Some lines of the records below include the word "cvmarkersobj". Report how many, and write nothing besides the number.

┌──

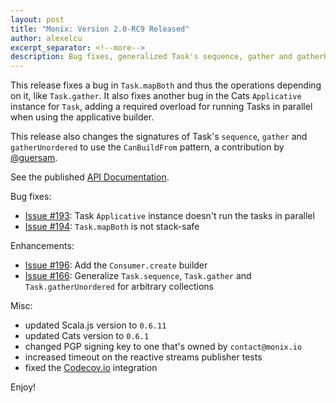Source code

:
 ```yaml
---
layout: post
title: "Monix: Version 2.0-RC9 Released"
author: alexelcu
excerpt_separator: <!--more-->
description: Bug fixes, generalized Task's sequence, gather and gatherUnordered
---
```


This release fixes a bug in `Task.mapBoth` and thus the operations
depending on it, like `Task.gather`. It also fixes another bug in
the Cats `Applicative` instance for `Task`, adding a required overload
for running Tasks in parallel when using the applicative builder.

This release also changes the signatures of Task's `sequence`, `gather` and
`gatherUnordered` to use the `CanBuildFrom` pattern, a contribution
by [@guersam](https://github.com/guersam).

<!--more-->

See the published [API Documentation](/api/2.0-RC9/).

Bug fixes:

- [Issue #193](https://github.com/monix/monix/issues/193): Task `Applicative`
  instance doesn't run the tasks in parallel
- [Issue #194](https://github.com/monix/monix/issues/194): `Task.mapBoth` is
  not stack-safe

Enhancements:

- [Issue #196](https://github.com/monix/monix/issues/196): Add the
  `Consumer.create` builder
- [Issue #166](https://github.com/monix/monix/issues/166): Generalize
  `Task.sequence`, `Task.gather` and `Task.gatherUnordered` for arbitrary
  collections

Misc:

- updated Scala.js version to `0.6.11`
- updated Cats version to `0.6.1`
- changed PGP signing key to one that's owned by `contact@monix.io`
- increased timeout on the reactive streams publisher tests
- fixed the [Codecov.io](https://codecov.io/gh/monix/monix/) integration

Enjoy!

└──
┌──

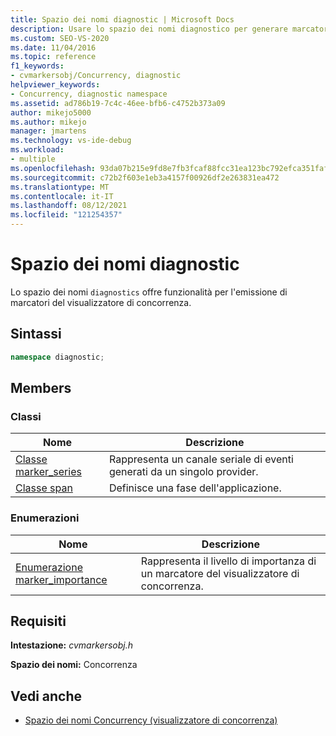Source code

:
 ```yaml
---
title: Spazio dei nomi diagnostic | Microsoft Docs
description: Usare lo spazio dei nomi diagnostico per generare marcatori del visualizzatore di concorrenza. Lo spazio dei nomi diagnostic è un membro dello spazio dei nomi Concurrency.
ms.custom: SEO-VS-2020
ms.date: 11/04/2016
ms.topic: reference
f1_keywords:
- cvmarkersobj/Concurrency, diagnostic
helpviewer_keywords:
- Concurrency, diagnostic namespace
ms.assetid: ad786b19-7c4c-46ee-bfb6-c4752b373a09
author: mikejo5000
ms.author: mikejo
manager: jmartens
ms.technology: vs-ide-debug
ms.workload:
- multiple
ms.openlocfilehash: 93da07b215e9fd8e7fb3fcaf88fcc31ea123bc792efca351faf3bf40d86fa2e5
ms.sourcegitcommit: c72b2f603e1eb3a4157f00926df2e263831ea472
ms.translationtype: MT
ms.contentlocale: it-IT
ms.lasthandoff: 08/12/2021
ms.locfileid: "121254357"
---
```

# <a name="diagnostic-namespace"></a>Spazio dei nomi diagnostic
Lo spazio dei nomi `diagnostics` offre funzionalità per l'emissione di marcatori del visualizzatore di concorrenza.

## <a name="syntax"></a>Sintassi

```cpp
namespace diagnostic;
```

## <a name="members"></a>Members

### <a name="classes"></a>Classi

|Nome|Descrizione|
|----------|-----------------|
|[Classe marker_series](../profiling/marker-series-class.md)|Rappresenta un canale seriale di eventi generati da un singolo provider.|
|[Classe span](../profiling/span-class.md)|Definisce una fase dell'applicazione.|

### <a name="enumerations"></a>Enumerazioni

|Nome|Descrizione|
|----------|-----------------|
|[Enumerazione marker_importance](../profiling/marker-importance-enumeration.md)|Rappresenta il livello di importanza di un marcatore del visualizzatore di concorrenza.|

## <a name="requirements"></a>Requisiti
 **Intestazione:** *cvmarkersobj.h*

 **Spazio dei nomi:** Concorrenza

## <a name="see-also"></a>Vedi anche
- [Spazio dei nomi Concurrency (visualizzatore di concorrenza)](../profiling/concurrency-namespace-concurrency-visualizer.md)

└──
┌──

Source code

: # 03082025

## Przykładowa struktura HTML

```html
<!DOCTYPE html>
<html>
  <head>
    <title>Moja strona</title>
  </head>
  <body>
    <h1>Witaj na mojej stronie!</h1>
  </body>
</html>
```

└──

◆ **Problem solution**
2